Qatar: 'No Justification' for Cutting Diplomatic Ties
TEHRAN (Tasnim) - Qatar said there is "no legitimate justification" for several Arab nations cutting diplomatic ties after Saudi Arabia, Egypt, UAE and Bahrain announced they would suspend relations with the Persian Gulf state.
The Saudi kingdom made the announcement via its state-run Saudi Press Agency early on Monday, saying it was taking action for what it called the protection of national security.
The news agency released a statement in which it accused Qatar of "harboring a multitude of terrorist and sectarian groups that aim to create instability in the region".
Reacting to the fallout, Qatar explained that the decision was in "violation of its sovereignty," vowing to its citizens and the hundreds of thousands of residents that the measures would not affect them, Aljazeera reported.
"The measures are unjustified and are based on claims and allegations that have no basis in fact," the statement said, adding that the decisions would "not affect the normal lives of citizens and residents".
"The aim is clear, and it is to impose guardianship on the state. This by itself is a violation of its (Qatar's) sovereignty as a state," it added.
Qatar's foreign ministry made the statement hours after the group's announcements - but before Libya's out of mandate Prime Minister Abdullah al-Thinni, had joined them in saying they too would cut ties.
As part of the measures, Saudi Arabia said it would pull Qatari support from the Yemen war.
Airspace and sea traffic would also be affected, the countries that launched the measures said.
Etihad Airways, the UAE's national carrier, said it would suspend flights to and from Qatar starting Tuesday. Emirates, a Dubai-based airline, and Fly Dubai, the emirate's budget airline, quickly followed suit.

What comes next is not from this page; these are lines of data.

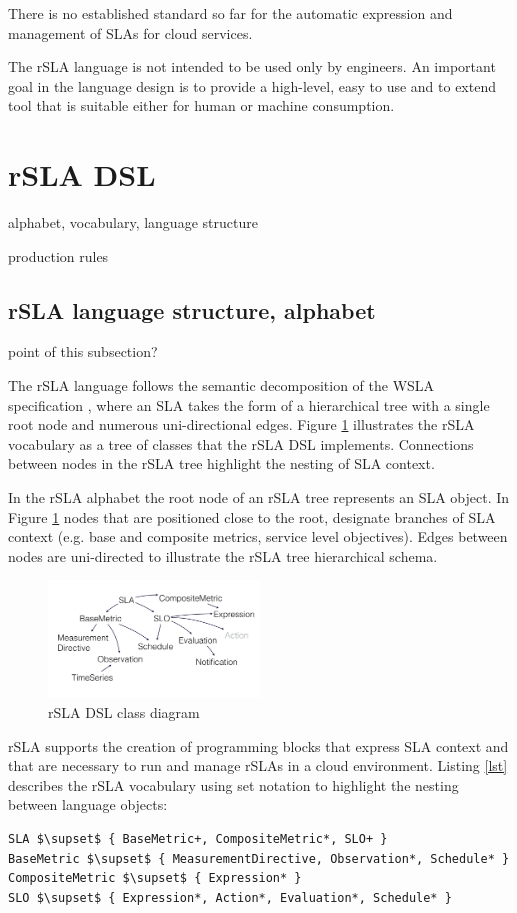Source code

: \documentclass{llncs}
\begin{document}
There is no established standard so far for the automatic expression and management of SLAs for cloud services.

The rSLA language is not intended to be used only by engineers. An important goal in the language design is to provide a high-level, easy to use and to extend tool that is suitable either for human or machine consumption.

\section{rSLA DSL}

alphabet, vocabulary, language structure

production rules


\subsection{rSLA language structure, alphabet}

 point of this subsection?

The rSLA language follows the semantic decomposition of the WSLA specification \cite{wsla}, where an SLA takes the form of a hierarchical tree with a single root node and numerous uni-directional edges. Figure \ref{rSLA_diag} illustrates the rSLA vocabulary as a tree of classes that the rSLA DSL implements. Connections between nodes in the rSLA tree highlight the nesting of SLA context. 

In the rSLA alphabet the root node of an rSLA tree represents an SLA object. In Figure \ref{rSLA_diag} nodes that are positioned close to the root, designate branches of SLA context (e.g. base and composite metrics, service level objectives). Edges between nodes are uni-directed to illustrate the rSLA tree hierarchical schema.

\begin{figure}
  \centering
    \includegraphics[width=0.5\textwidth]{pics/rslauser}
    \caption{rSLA DSL class diagram}
    \label{rSLA_diag}
\end{figure}

 rSLA supports the creation of programming blocks that express SLA context and that are necessary to run and manage rSLAs in a cloud environment. Listing \ref{lst} describes the rSLA vocabulary using set notation to highlight the nesting between language objects:
\begin{lstlisting}[breaklines, mathescape, firstnumber=auto, caption=rSLA vocabulary, label=lst]
SLA $\supset$ { BaseMetric+, CompositeMetric*, SLO+ }
BaseMetric $\supset$ { MeasurementDirective, Observation*, Schedule* }
CompositeMetric $\supset$ { Expression* }
SLO $\supset$ { Expression*, Action*, Evaluation*, Schedule* }
\end{lstlisting}
\end{document}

It was unclear how other airlines would react.
Saudi Arabia had called on "brotherly" countries to join its measures against Qatar.
Pakistan was the first country to say that it would not sever ties with Doha.

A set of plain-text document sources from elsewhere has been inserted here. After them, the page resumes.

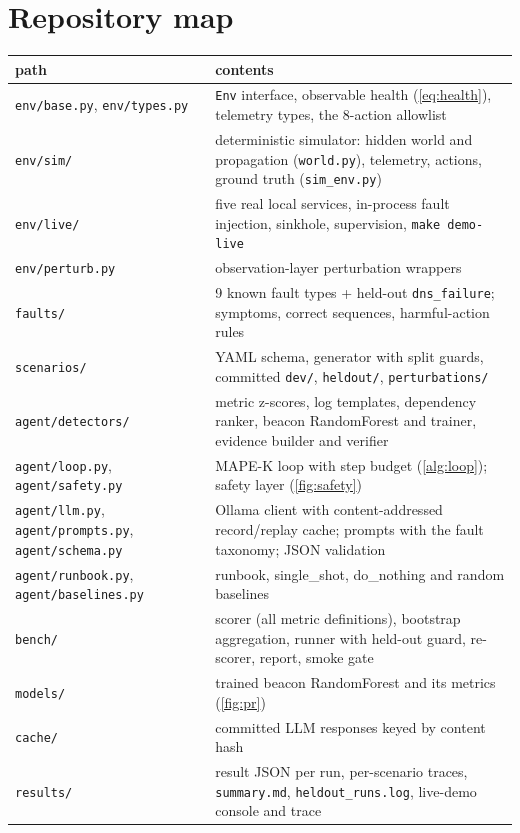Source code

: \documentclass[11pt,a4paper]{article}
\newcommand{\code}[1]{\texttt{#1}}
\begin{document}
\section{Repository map}
\label{app:map}
\begin{table}[H]
\centering\small
\begin{tabularx}{\textwidth}{l X}
\toprule
path & contents \\
\midrule
\code{env/base.py}, \code{env/types.py} & \code{Env} interface, observable health (\cref{eq:health}), telemetry types, the 8-action allowlist \\
\code{env/sim/} & deterministic simulator: hidden world and propagation (\code{world.py}), telemetry, actions, ground truth (\code{sim\_env.py}) \\
\code{env/live/} & five real local services, in-process fault injection, sinkhole, supervision, \code{make demo-live} \\
\code{env/perturb.py} & observation-layer perturbation wrappers \\
\code{faults/} & 9 known fault types + held-out \code{dns\_failure}; symptoms, correct sequences, harmful-action rules \\
\code{scenarios/} & YAML schema, generator with split guards, committed \code{dev/}, \code{heldout/}, \code{perturbations/} \\
\code{agent/detectors/} & metric z-scores, log templates, dependency ranker, beacon RandomForest and trainer, evidence builder and verifier \\
\code{agent/loop.py}, \code{agent/safety.py} & MAPE-K loop with step budget (\cref{alg:loop}); safety layer (\cref{fig:safety}) \\
\code{agent/llm.py}, \code{agent/prompts.py}, \code{agent/schema.py} & Ollama client with content-addressed record/replay cache; prompts with the fault taxonomy; JSON validation \\
\code{agent/runbook.py}, \code{agent/baselines.py} & runbook, single\_shot, do\_nothing and random baselines \\
\code{bench/} & scorer (all metric definitions), bootstrap aggregation, runner with held-out guard, re-scorer, report, smoke gate \\
\code{models/} & trained beacon RandomForest and its metrics (\cref{fig:pr}) \\
\code{cache/} & committed LLM responses keyed by content hash \\
\code{results/} & result JSON per run, per-scenario traces, \code{summary.md}, \code{heldout\_runs.log}, live-demo console and trace \\

\end{tabularx}
\end{table}
\end{document}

The announcements roiled financial markets, with the price of oil surging and Qatari stocks and shares falling.
"This is the most serious political crisis in the region in years," said Hashem Ahelbarra, Al Jazeera's senior Middle East correspondent. "There are two aspects here, political and economic, to put more pressure on Qatar.
"The official statement here in Qatar is basically that they view [the fallout] as part of coordinated effort to further undermine Qatar.
"It will ultimately have to be solved at the diplomatic level."
US Secretary of State Rex Tillerson gave a statement on Monday while on state visit in Australia, urging the Persian Gulf Arab states to stay united.
"We certainly would encourage the parties to sit down together and address these differences," he said in Sydney.
"If there's any role that we can play in terms of helping them address those, we think it is important that the (P) GCC ((Persian) Gulf Cooperation Council) remain united."
Tillerson said despite the impasse, he did not expect it to have "any significant impact, if any impact at all, on the unified fight against terrorism in the region or globally".
"All of those parties you mentioned have been quite unified in the fight against terrorism and the fight against Daesh (ISIL or ISIS) and have expressed that most recently in the summit in Riyadh," he added.
A senior Iranian official said the measures by the Arab nations would not help end the crisis in the Middle East.
"The era of cutting diplomatic ties and closing borders ... is not a way to resolve crisis ... As I said before, aggression and occupation will have no result but instability," Hamid Aboutalebi, deputy chief of staff of Iran's President Hassan Rouhani, tweeted, referring to the coalition's involvement in Yemen.
The dispute between Qatar and the Persian Gulf's Arab countries escalated after a recent hack of Qatar's state-run news agency. It has spiralled since.
Following the hacking on Tuesday, comments falsely attributed to Qatar's emir, Sheikh Tamim bin Hamad Al Thani, were broadcast in Qatar.
"There are international laws governing such crimes, especially the cyber-attack. [The hackers] will be prosecuted according to the law," Mohammed bin Abdulrahman Al Thani, Qatar's foreign minister, said on Wednesday.
UAE-based Sky News Arabia and Al Arabiya kept running the discredited story, despite the Qatari denials.